=== Data extracts ===

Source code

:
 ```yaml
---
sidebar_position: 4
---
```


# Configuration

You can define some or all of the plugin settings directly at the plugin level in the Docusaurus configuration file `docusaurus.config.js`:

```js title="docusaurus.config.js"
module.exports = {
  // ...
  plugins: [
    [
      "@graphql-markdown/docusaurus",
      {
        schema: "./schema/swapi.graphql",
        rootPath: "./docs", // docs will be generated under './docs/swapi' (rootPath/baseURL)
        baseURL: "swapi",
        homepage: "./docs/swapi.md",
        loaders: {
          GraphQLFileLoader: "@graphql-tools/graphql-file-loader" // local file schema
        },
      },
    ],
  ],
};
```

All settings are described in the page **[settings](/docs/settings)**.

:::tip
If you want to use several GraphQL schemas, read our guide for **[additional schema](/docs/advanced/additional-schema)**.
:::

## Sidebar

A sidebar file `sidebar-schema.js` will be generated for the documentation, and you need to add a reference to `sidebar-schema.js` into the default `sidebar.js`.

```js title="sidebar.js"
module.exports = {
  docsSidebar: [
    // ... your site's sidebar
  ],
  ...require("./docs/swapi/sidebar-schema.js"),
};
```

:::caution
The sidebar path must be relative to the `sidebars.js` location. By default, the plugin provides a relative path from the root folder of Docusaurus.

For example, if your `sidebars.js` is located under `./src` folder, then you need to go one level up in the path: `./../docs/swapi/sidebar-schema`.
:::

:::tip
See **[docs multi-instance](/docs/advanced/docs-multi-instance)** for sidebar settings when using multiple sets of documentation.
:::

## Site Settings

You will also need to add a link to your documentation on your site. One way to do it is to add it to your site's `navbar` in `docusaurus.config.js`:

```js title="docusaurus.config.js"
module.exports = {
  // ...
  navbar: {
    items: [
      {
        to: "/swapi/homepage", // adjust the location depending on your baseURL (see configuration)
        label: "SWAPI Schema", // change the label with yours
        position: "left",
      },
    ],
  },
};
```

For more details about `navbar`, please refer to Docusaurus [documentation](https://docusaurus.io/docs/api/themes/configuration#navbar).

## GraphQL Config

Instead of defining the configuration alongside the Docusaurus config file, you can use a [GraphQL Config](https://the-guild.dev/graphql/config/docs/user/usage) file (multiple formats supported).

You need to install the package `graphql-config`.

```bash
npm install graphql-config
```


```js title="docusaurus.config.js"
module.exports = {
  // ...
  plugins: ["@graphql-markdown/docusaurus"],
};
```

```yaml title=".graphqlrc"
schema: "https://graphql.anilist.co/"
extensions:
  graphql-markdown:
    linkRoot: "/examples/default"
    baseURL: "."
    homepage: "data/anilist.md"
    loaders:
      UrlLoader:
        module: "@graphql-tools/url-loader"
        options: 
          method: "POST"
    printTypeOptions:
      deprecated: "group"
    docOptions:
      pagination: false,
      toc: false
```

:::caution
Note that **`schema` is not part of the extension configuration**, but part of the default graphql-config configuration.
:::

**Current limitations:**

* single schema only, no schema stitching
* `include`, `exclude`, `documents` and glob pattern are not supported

===

> Task instructions
In your response, reproduce the records exactly, every one.

> Answer to this exercise
Source code

:
 ```yaml
---
sidebar_position: 4
---
```


# Configuration

You can define some or all of the plugin settings directly at the plugin level in the Docusaurus configuration file `docusaurus.config.js`:

```js title="docusaurus.config.js"
module.exports = {
  // ...
  plugins: [
    [
      "@graphql-markdown/docusaurus",
      {
        schema: "./schema/swapi.graphql",
        rootPath: "./docs", // docs will be generated under './docs/swapi' (rootPath/baseURL)
        baseURL: "swapi",
        homepage: "./docs/swapi.md",
        loaders: {
          GraphQLFileLoader: "@graphql-tools/graphql-file-loader" // local file schema
        },
      },
    ],
  ],
};
```

All settings are described in the page **[settings](/docs/settings)**.

:::tip
If you want to use several GraphQL schemas, read our guide for **[additional schema](/docs/advanced/additional-schema)**.
:::

## Sidebar

A sidebar file `sidebar-schema.js` will be generated for the documentation, and you need to add a reference to `sidebar-schema.js` into the default `sidebar.js`.

```js title="sidebar.js"
module.exports = {
  docsSidebar: [
    // ... your site's sidebar
  ],
  ...require("./docs/swapi/sidebar-schema.js"),
};
```

:::caution
The sidebar path must be relative to the `sidebars.js` location. By default, the plugin provides a relative path from the root folder of Docusaurus.

For example, if your `sidebars.js` is located under `./src` folder, then you need to go one level up in the path: `./../docs/swapi/sidebar-schema`.
:::

:::tip
See **[docs multi-instance](/docs/advanced/docs-multi-instance)** for sidebar settings when using multiple sets of documentation.
:::

## Site Settings

You will also need to add a link to your documentation on your site. One way to do it is to add it to your site's `navbar` in `docusaurus.config.js`:

```js title="docusaurus.config.js"
module.exports = {
  // ...
  navbar: {
    items: [
      {
        to: "/swapi/homepage", // adjust the location depending on your baseURL (see configuration)
        label: "SWAPI Schema", // change the label with yours
        position: "left",
      },
    ],
  },
};
```

For more details about `navbar`, please refer to Docusaurus [documentation](https://docusaurus.io/docs/api/themes/configuration#navbar).

## GraphQL Config

Instead of defining the configuration alongside the Docusaurus config file, you can use a [GraphQL Config](https://the-guild.dev/graphql/config/docs/user/usage) file (multiple formats supported).

You need to install the package `graphql-config`.

```bash
npm install graphql-config
```


```js title="docusaurus.config.js"
module.exports = {
  // ...
  plugins: ["@graphql-markdown/docusaurus"],
};
```

```yaml title=".graphqlrc"
schema: "https://graphql.anilist.co/"
extensions:
  graphql-markdown:
    linkRoot: "/examples/default"
    baseURL: "."
    homepage: "data/anilist.md"
    loaders:
      UrlLoader:
        module: "@graphql-tools/url-loader"
        options: 
          method: "POST"
    printTypeOptions:
      deprecated: "group"
    docOptions:
      pagination: false,
      toc: false
```

:::caution
Note that **`schema` is not part of the extension configuration**, but part of the default graphql-config configuration.
:::

**Current limitations:**

* single schema only, no schema stitching
* `include`, `exclude`, `documents` and glob pattern are not supported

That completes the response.